Correlation Between National Storage and Grupo Carso
Can any of the company-specific risk be diversified away by investing in both National Storage and Grupo Carso at the same time? Although using a correlation coefficient on its own may not help to predict future stock returns, this module helps to understand the diversifiable risk of combining National Storage and Grupo Carso into the same portfolio, which is an essential part of the fundamental portfolio management process.

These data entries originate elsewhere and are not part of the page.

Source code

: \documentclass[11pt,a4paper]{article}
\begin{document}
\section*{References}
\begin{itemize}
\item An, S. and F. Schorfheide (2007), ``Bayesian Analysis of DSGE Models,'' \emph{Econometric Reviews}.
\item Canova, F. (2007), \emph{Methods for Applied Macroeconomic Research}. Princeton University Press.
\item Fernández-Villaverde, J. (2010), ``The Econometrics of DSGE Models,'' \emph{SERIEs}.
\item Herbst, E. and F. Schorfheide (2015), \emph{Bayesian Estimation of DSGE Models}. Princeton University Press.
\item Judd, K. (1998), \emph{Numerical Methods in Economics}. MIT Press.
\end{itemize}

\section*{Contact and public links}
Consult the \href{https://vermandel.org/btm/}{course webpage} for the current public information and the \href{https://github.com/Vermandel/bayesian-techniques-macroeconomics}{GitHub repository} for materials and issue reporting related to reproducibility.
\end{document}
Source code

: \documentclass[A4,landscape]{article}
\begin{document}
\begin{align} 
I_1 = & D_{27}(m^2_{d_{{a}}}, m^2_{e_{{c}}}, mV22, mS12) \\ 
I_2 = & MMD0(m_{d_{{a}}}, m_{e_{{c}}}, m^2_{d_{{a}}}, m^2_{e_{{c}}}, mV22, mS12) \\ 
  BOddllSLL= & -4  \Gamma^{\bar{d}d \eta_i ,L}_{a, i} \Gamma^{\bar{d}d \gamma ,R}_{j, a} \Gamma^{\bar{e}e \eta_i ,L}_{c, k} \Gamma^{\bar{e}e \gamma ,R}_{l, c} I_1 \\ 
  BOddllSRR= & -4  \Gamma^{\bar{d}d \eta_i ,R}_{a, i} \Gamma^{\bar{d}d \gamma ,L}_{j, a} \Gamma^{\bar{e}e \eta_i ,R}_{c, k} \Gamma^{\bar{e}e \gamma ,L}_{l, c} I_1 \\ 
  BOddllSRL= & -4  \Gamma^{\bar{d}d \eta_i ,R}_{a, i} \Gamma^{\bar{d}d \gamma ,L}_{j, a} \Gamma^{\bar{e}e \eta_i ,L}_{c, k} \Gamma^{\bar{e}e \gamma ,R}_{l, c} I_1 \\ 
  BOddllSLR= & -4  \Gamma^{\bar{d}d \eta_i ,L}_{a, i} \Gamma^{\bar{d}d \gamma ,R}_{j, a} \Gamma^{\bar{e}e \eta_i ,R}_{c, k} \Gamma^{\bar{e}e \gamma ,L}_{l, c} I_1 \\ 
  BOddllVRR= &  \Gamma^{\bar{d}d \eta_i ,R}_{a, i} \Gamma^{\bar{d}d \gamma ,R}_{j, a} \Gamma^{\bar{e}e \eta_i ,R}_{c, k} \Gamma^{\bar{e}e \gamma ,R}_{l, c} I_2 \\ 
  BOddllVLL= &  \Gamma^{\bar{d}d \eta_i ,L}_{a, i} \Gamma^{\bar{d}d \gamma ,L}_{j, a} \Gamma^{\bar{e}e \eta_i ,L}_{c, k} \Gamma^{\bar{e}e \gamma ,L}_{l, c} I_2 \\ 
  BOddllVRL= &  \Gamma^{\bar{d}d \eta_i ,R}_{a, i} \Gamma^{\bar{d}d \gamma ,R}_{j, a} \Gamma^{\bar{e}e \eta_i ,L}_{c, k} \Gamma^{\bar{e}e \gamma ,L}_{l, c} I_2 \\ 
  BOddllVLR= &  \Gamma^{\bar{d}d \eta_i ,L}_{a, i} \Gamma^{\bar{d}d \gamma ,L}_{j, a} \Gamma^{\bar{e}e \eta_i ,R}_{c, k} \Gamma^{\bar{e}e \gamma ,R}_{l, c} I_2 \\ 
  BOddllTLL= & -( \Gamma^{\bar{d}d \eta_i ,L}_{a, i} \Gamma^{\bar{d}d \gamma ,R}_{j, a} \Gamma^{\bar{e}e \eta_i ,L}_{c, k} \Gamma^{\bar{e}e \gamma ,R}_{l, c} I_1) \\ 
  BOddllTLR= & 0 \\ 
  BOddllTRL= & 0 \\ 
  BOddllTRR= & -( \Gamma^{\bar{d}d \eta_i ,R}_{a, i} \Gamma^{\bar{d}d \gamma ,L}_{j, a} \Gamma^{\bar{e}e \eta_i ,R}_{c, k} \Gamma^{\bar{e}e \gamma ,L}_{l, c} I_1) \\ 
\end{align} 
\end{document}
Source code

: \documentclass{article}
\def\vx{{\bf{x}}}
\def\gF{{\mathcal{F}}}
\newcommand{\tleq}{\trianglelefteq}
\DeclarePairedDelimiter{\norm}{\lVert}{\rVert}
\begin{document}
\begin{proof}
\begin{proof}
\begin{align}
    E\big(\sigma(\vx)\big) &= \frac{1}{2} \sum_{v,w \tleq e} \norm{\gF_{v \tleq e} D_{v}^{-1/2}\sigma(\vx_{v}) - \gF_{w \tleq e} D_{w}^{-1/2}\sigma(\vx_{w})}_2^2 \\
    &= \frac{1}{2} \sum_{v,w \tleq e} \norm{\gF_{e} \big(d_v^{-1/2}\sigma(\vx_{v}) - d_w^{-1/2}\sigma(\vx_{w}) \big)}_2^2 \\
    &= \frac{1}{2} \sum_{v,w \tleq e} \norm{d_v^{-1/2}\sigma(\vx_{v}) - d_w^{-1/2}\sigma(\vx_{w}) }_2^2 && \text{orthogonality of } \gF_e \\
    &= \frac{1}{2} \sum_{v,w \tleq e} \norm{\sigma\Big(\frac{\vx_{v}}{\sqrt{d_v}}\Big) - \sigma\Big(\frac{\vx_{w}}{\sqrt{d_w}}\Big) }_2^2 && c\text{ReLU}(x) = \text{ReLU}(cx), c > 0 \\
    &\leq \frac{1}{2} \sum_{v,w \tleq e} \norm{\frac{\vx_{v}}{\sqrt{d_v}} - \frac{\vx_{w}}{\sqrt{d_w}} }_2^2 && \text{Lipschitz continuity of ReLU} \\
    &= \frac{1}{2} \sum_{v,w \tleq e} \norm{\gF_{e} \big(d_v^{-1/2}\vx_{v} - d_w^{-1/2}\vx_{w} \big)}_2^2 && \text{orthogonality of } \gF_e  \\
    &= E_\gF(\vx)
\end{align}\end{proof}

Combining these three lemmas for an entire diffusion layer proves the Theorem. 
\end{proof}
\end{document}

By analyzing existing cross correlation between National Storage Affiliates and Grupo Carso SAB, you can compare the effects of market volatilities on National Storage and Grupo Carso and check how they will diversify away market risk if combined in the same portfolio for a given time horizon. You can also utilize pair trading strategies of matching a long position in National Storage with a short position of Grupo Carso. Check out your portfolio center. Please also check ongoing floating volatility patterns of National Storage and Grupo Carso.
Diversification Opportunities for National Storage and Grupo Carso
0.05 | Correlation Coefficient |
Significant diversification
The 3 months correlation between National and Grupo is 0.05. Overlapping area represents the amount of risk that can be diversified away by holding National Storage Affiliates and Grupo Carso SAB in the same portfolio, assuming nothing else is changed. The correlation between historical prices or returns on Grupo Carso SAB and National Storage is a relative statistical measure of the degree to which these equity instruments tend to move together. The correlation coefficient measures the extent to which returns on National Storage Affiliates are associated (or correlated) with Grupo Carso. Values of the correlation coefficient range from -1 to +1, where. The correlation of zero (0) is possible when the price movement of Grupo Carso SAB has no effect on the direction of National Storage i.e., National Storage and Grupo Carso go up and down completely randomly.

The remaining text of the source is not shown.